Graphic or digital designer
In a marketing context, a graphic designer works to communicate and promote a brand, product, or service in a visually appealing way, seeking to ensure that all image components match the company’s established visual style. With a clear understanding of the marketing team’s strategy and goals, a graphic designer aims to create connections and experiences for the user with visuals.
8. UX designer
We talk a lot about UX design here at CareerFoundry, and for good reason! UX designers are involved in every aspect of the user’s experience with a product, including those very first interactions a user has with a brand via a website, blog, or social media channel.
The role of the UX designer in the digital marketing team is to contribute their own user research to that of the marketing team’s to gain a rounded vision of the target customer; their needs, wants, and goals.
The UX designer then uses that knowledge to inform designs of pages, elements, and content that persuades the user to take positive steps towards engaging with content, buying a product and recommending it to friends or colleagues. Put simply, the UX designer is tasked in making optimal design decisions based on cumulative research from the UX and marketing teams.

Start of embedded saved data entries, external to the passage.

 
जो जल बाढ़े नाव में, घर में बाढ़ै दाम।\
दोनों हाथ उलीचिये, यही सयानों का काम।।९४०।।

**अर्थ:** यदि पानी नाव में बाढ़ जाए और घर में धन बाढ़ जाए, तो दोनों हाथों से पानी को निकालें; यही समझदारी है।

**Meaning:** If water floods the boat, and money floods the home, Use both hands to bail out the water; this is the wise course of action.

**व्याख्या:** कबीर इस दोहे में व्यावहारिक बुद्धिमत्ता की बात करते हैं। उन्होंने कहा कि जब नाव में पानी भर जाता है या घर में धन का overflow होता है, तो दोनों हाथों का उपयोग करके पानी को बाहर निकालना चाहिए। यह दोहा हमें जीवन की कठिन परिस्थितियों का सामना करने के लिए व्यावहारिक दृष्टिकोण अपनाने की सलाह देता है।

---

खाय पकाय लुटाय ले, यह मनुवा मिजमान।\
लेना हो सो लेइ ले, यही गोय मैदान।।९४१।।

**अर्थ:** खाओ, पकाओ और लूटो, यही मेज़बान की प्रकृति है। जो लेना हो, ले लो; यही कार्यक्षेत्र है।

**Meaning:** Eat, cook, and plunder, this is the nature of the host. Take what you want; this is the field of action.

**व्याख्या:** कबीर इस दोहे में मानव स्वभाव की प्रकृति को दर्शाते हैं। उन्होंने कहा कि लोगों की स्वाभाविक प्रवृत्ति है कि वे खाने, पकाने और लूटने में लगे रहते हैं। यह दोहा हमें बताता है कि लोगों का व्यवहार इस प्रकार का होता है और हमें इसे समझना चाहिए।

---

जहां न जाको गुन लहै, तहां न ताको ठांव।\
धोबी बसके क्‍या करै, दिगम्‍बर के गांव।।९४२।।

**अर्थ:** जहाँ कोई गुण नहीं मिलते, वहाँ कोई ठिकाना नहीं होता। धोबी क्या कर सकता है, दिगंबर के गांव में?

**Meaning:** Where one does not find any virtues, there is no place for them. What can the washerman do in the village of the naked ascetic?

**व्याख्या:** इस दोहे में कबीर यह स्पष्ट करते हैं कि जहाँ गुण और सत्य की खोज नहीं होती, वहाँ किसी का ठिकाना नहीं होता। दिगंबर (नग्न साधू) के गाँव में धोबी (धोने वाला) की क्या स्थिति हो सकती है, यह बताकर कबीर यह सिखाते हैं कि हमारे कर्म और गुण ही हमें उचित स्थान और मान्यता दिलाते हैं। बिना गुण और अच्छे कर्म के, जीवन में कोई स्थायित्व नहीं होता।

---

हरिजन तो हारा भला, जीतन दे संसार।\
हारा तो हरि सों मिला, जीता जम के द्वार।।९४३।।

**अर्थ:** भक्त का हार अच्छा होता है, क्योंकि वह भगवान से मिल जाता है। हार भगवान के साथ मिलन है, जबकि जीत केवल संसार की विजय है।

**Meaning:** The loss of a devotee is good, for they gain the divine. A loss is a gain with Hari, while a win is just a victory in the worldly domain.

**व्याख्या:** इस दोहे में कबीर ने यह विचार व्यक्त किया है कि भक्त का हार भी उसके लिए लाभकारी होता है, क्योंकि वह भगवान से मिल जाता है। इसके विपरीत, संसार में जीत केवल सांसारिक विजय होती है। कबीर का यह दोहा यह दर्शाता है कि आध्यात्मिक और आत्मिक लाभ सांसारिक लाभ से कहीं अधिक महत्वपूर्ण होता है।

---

UX design is a priority for marketers because, as we have seen time and time again, a great user experience increases conversion: the ultimate goal of almost every business or brand. You can learn more about the role of the UX designer in this guide.
9. AI specialist
It may sound like it came straight out of a sci-fi movie, but the role of the AI specialist is increasingly sought after in marketing teams. Artificial Intelligence specialists can significantly contribute to marketing efforts by building tools which can scan data and user profiles in order to find out the best ways to communicate with customers. With this information, messaging can be tailored to solve user pain points and then delivered at specific times to ensure maximum impact and efficiency.

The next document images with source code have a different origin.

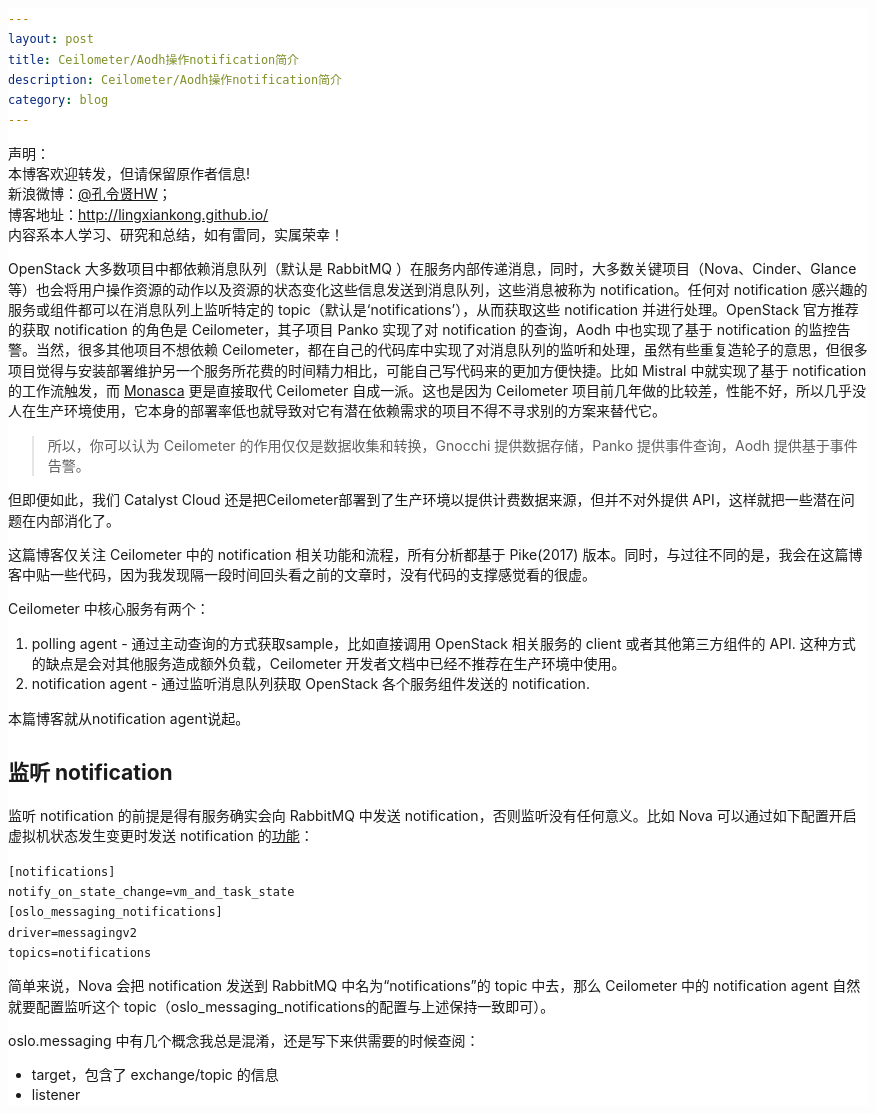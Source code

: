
 ```yaml
---
layout: post
title: Ceilometer/Aodh操作notification简介
description: Ceilometer/Aodh操作notification简介
category: blog
---
```


声明：  
本博客欢迎转发，但请保留原作者信息!  
新浪微博：[@孔令贤HW](http://weibo.com/lingxiankong)；   
博客地址：<http://lingxiankong.github.io/>  
内容系本人学习、研究和总结，如有雷同，实属荣幸！

OpenStack 大多数项目中都依赖消息队列（默认是 RabbitMQ ）在服务内部传递消息，同时，大多数关键项目（Nova、Cinder、Glance 等）也会将用户操作资源的动作以及资源的状态变化这些信息发送到消息队列，这些消息被称为 notification。任何对 notification 感兴趣的服务或组件都可以在消息队列上监听特定的 topic（默认是‘notifications’），从而获取这些 notification 并进行处理。OpenStack 官方推荐的获取 notification 的角色是 Ceilometer，其子项目 Panko 实现了对 notification 的查询，Aodh 中也实现了基于 notification 的监控告警。当然，很多其他项目不想依赖 Ceilometer，都在自己的代码库中实现了对消息队列的监听和处理，虽然有些重复造轮子的意思，但很多项目觉得与安装部署维护另一个服务所花费的时间精力相比，可能自己写代码来的更加方便快捷。比如 Mistral 中就实现了基于 notification 的工作流触发，而 [Monasca](http://monasca.io/) 更是直接取代 Ceilometer 自成一派。这也是因为 Ceilometer 项目前几年做的比较差，性能不好，所以几乎没人在生产环境使用，它本身的部署率低也就导致对它有潜在依赖需求的项目不得不寻求别的方案来替代它。

> 所以，你可以认为 Ceilometer 的作用仅仅是数据收集和转换，Gnocchi 提供数据存储，Panko 提供事件查询，Aodh 提供基于事件告警。

但即便如此，我们 Catalyst Cloud 还是把Ceilometer部署到了生产环境以提供计费数据来源，但并不对外提供 API，这样就把一些潜在问题在内部消化了。

这篇博客仅关注 Ceilometer 中的 notification 相关功能和流程，所有分析都基于 Pike(2017) 版本。同时，与过往不同的是，我会在这篇博客中贴一些代码，因为我发现隔一段时间回头看之前的文章时，没有代码的支撑感觉看的很虚。

Ceilometer 中核心服务有两个：

1. polling agent - 通过主动查询的方式获取sample，比如直接调用 OpenStack 相关服务的 client 或者其他第三方组件的 API. 这种方式的缺点是会对其他服务造成额外负载，Ceilometer 开发者文档中已经不推荐在生产环境中使用。
2. notification agent - 通过监听消息队列获取 OpenStack 各个服务组件发送的 notification.

本篇博客就从notification agent说起。

## 监听 notification

监听 notification 的前提是得有服务确实会向 RabbitMQ 中发送 notification，否则监听没有任何意义。比如 Nova 可以通过如下配置开启虚拟机状态发生变更时发送 notification 的[功能](https://docs.openstack.org/nova/latest/notifications.html)：

    [notifications]
    notify_on_state_change=vm_and_task_state
    [oslo_messaging_notifications]
    driver=messagingv2
    topics=notifications

简单来说，Nova 会把 notification 发送到 RabbitMQ 中名为“notifications”的 topic 中去，那么 Ceilometer 中的 notification agent 自然就要配置监听这个 topic（oslo_messaging_notifications的配置与上述保持一致即可）。

oslo.messaging 中有几个概念我总是混淆，还是写下来供需要的时候查阅：

- target，包含了 exchange/topic 的信息
- listener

AI is an area that is likely to grow quickly over the next decade or so, so if creating systems to analyze data is something that interests you, it’s worth learning how to do it now—it’s likely you’ll be in high demand as soon as you hit the job market.
What’s next? Starting your digital marketing career
You might think you need a digital marketing degree to get started in the field, but actually, that’s not true! There are many routes into marketing, and not all of them involve studying years for a qualification. If you like the sound of some of these digital marketing jobs, here are some concrete ways you can get started right now:
- Take a course. Find a course in digital marketing to get an all-round education on a career in the field, or specialize in the one area that appeals to you most. Either way, you’ll learn valuable skills, meet professionals in the field, and have an impressive accolade to add to your CV when you start applying for positions.
- Ask for advice. Reach out to someone who is already doing your dream job and ask them about it! If you’re friendly and genuinely interested, you will most likely make a positive connection and get some useful information about the best ways to get started, find work and stay relevant in the field.
- Try out some tools. Get to grips with digital marketing tools like Hootsuite, Hubspot and Google Analytics to get an idea of what you might be working with when you start a career in digital marketing. Plan some imaginary campaigns, schedule some posts or perform some A/B tests to see how it might feel when you’re doing the job for real.
So there you have it: A selection of some of the most exciting, rewarding, and sought-after jobs in digital marketing. Not sure an in-house role is for you? You can also explore the freelance digital marketing route.